**INSTRUCTIONS TO FOLLOW:** Please copy each line from the entries that contains the string "Kokad".

Entries taken from a collection:

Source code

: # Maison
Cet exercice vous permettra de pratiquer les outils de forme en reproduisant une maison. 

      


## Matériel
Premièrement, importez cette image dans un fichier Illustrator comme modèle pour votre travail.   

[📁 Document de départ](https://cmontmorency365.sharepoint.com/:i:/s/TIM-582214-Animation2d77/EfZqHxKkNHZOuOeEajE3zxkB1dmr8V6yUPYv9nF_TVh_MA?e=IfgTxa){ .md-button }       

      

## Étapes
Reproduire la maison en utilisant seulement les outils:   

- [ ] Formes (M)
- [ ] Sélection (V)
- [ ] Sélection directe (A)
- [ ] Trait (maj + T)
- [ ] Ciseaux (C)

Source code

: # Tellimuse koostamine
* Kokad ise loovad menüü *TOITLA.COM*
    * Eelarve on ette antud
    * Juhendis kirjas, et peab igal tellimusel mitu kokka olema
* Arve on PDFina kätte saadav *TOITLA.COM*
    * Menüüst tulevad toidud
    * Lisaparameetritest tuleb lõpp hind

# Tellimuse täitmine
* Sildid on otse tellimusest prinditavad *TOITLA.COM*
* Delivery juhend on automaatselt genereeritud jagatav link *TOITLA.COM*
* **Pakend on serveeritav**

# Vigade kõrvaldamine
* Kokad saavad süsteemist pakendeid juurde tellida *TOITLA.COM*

**COMPLETED EXERCISE:**
* Kokad ise loovad menüü *TOITLA.COM*
* Kokad saavad süsteemist pakendeid juurde tellida *TOITLA.COM*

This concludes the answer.